On Monday, the CBI moved an application that effectively pleaded for the removal from the courtroom of all those unconnected with the case, and one advocate, Sanjay Tyagi, in particular.
The CBI asked that an earlier order which says: no one but the parties and their counsels should be allowed to enter the courtroom. This order came hours after the attack on Dr Talwar on 25 January 2011, and addressed the safety concerns that arose from the incident. It was subsequently endorsed by the Supreme Court, which freed the lower court to use "coercive measures" if required to enforce it. It is this order that serves to keep the media out of the courtroom.
The CBI's application describes the scene in court on 21 June graphically: some persons during trial knowingly tried to sneak and come close to deposing witnesses and case property (sic). Sanjay Tyagi tried to brief prosecution witness Chunnilal, and on being stopped, he started shouting loudly in the courtroom.
So who is this Sanjay Tyagi? An advocate who has been in the Ghaziabad court since 1987, Tyagi represented Krishna and two other servants who were once suspects, but have long been acquitted. He claims that he has moved an application that is still pending with the trial court. This concerns the discovery of a glove in a drain near the Talwars' home by one Ashish (whose antecedents are unclear). Tyagi says the glove is with him, and it should be admitted as evidence.
He says he had tried to hand it over to the CBI but failed.
Tyagi is a man of curious contradictions: he drives a Skoda, but wears the cheapest canvas shoes. A thin man with a flowing grey beard, long hair tied in a ponytail and a manner of speech that sounds like a pravachan, he could have been on Aastha channel if he had swapped white for saffron.
But here he is, in court. And he says: Nobody can stop me (from entering).
The other lawyer who might be affected by the application is Naresh Yadav. He says he represents Hemraj's wife. But it is the state's (or prosecution's) responsibility to seek justice for Hemraj.

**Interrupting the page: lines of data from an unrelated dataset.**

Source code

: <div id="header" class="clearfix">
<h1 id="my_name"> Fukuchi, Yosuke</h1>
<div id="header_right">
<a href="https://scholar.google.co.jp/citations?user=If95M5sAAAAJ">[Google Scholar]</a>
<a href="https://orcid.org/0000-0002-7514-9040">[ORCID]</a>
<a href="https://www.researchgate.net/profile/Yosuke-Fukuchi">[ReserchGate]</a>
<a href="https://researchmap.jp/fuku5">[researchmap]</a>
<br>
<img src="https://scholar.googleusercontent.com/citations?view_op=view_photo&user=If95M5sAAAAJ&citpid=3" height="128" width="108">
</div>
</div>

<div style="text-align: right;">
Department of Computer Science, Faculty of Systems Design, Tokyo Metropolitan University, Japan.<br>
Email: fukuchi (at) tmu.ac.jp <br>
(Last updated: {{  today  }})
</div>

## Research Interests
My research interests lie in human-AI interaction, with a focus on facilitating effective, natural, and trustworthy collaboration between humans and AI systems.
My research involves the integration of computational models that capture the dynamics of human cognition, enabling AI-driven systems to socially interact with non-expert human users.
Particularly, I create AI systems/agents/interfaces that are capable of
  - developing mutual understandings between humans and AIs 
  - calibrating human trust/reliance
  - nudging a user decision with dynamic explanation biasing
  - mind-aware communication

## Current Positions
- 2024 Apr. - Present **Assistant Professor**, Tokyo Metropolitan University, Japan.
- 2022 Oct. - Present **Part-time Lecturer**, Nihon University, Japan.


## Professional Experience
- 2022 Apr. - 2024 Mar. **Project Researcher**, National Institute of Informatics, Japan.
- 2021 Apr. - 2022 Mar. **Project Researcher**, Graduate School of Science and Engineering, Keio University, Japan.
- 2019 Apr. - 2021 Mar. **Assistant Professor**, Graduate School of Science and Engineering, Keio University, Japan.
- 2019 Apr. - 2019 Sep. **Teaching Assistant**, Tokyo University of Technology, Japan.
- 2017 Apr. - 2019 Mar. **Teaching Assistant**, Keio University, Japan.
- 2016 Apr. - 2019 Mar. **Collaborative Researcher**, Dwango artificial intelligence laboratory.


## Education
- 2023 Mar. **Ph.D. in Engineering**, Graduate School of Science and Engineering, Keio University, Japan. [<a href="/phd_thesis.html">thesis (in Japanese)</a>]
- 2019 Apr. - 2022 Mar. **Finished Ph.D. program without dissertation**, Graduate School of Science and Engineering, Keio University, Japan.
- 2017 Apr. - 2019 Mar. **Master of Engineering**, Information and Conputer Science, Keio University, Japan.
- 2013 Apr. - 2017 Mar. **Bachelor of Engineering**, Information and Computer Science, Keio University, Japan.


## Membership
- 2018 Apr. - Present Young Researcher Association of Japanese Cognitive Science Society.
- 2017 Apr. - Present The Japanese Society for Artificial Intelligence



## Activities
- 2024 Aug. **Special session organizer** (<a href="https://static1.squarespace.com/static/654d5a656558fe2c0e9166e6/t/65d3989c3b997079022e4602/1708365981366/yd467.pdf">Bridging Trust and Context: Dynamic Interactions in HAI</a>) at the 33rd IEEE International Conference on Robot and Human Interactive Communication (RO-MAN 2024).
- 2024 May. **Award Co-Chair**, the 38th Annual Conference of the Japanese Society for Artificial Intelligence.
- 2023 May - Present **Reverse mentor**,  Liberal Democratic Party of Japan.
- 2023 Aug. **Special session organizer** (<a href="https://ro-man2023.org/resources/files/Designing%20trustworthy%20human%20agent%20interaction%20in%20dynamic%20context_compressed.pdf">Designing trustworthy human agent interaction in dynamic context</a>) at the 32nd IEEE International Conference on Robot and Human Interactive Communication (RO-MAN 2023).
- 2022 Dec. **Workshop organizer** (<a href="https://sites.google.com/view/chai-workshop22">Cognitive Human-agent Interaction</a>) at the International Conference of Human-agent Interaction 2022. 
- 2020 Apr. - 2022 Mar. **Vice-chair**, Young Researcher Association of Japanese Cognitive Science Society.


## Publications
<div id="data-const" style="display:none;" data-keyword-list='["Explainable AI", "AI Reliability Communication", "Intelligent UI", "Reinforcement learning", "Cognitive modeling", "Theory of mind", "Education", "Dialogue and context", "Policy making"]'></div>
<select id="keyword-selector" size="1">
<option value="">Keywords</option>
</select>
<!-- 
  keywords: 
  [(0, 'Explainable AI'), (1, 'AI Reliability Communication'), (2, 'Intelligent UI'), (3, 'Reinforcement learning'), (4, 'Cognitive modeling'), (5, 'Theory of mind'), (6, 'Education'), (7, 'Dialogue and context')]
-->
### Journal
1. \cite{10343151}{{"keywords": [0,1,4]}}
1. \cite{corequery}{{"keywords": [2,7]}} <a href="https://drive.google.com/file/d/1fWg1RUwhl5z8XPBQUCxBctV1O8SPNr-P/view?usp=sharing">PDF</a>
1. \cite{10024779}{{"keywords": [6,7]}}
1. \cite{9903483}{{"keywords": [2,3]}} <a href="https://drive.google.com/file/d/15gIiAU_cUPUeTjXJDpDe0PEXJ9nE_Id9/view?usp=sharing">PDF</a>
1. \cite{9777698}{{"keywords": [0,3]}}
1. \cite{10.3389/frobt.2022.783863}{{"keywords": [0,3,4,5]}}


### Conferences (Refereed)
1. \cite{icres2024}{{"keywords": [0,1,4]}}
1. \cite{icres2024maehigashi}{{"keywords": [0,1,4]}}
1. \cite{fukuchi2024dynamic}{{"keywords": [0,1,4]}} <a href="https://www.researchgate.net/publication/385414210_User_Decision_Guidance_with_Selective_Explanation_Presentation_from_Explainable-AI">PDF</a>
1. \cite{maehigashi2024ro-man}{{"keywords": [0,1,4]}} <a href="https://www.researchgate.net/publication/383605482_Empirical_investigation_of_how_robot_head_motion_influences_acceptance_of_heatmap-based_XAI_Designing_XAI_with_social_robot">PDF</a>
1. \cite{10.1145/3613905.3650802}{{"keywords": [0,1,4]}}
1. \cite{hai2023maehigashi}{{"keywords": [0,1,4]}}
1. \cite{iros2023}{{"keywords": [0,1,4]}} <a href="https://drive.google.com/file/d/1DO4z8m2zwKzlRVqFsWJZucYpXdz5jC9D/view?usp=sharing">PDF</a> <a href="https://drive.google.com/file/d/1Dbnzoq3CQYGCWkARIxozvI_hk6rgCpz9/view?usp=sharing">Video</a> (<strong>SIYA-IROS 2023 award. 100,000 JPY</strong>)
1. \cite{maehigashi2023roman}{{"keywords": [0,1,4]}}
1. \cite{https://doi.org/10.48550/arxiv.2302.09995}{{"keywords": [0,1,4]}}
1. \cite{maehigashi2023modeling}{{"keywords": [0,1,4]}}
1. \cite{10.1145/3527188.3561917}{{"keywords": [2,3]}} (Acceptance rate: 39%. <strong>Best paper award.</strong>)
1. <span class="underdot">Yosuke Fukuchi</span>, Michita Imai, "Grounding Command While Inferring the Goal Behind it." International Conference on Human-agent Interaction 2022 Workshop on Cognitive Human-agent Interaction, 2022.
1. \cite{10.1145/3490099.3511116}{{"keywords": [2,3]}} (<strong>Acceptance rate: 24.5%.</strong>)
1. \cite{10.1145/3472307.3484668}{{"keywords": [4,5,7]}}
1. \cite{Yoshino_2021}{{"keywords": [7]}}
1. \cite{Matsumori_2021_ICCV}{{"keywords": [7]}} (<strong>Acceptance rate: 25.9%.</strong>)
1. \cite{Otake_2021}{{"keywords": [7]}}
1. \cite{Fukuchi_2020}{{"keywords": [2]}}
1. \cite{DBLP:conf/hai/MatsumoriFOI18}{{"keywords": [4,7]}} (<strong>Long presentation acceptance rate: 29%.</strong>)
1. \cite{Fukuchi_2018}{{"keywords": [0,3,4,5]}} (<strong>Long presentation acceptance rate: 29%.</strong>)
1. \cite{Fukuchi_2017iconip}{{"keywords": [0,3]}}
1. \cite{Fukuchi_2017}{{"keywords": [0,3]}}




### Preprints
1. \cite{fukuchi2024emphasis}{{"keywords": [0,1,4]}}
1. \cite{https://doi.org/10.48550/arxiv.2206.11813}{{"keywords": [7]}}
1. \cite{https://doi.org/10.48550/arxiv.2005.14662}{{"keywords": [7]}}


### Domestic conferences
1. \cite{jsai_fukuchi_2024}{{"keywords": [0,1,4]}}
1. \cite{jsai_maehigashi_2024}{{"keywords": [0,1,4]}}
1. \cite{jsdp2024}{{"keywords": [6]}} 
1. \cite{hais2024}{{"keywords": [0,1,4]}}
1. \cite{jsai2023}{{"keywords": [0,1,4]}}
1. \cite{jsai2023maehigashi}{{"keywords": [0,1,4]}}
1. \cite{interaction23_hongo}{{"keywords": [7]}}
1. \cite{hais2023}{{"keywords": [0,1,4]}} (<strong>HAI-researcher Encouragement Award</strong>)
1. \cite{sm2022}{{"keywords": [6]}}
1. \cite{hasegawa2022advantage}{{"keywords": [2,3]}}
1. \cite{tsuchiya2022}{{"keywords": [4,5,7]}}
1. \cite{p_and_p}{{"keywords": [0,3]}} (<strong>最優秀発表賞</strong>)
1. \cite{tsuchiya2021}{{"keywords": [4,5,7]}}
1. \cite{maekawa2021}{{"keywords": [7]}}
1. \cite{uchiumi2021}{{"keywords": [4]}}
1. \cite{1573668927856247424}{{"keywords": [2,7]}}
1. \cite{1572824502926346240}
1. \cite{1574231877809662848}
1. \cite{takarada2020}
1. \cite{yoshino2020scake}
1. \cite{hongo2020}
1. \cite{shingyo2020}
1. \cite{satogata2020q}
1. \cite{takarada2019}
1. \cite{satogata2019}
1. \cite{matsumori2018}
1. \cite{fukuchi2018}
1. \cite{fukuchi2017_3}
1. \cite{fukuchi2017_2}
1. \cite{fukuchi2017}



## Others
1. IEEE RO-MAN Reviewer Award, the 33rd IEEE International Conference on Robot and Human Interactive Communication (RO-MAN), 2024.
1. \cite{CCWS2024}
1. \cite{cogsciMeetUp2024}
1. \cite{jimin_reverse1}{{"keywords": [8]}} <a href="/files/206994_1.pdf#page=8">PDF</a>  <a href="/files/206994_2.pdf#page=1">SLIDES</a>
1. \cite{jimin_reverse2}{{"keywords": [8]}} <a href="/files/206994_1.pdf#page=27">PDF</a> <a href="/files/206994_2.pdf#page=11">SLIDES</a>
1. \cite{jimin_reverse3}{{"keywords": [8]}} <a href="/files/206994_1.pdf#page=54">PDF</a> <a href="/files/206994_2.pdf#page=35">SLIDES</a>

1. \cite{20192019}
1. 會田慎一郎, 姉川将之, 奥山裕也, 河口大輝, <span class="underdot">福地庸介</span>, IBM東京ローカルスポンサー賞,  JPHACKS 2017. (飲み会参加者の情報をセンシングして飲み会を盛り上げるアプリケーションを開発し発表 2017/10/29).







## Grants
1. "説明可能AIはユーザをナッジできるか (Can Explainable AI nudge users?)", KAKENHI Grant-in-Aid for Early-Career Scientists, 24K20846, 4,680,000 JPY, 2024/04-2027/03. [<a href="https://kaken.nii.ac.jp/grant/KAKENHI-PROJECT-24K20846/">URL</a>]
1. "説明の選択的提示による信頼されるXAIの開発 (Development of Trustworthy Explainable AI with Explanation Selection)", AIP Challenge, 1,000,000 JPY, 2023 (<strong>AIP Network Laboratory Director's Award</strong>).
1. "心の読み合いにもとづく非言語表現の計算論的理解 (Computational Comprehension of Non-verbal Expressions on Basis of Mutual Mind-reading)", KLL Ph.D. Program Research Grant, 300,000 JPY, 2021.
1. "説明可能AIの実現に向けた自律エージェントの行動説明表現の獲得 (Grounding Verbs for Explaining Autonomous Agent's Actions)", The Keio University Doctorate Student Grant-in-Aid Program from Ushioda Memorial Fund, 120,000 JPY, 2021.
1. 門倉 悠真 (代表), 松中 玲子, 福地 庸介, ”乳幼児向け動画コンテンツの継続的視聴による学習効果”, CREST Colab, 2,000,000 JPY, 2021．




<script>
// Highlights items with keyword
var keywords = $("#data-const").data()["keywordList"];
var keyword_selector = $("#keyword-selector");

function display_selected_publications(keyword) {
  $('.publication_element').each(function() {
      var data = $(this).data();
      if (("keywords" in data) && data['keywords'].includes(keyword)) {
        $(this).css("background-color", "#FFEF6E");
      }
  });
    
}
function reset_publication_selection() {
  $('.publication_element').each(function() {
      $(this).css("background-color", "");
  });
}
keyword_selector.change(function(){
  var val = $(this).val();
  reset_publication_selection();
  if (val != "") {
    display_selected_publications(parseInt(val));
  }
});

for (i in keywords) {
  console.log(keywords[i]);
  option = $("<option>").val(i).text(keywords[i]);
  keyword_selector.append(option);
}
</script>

Yadav is a fair strapping personality (as they say in these parts). And in an environment where both defence and prosecution are cautious about what they say, Yadav dabs the sweat on his face and provides the most elaborate bytes to the television cameras that wait outside every day of the trial.
On the board above his office in the court complex is a picture of him with a legend that says (in Hindi) "a nationally renowned advocate ".
While the sneaking and occasional shouting goes on inside the courtroom, reporters take turns to stand at the door to try and hear snatches of the proceedings. And policemen take turns to shoo them away.
The man who does most of the chaliye, hatiye is a fierce looking UP cop called Mathura Prasad, who always carries a notebook with a quote, purportedly by Aristotle, on its cover ("The quality of life is determined by its activities").
As on date, however, the media hasn't been the problem. In May, judge Shyam Lal angrily reprimanded the UP police: a lady constable was apparently giggling through proceedings. Last week, two policemen leapt at a gentleman speaking loudly on his cellphone outside the open window of the courtroom.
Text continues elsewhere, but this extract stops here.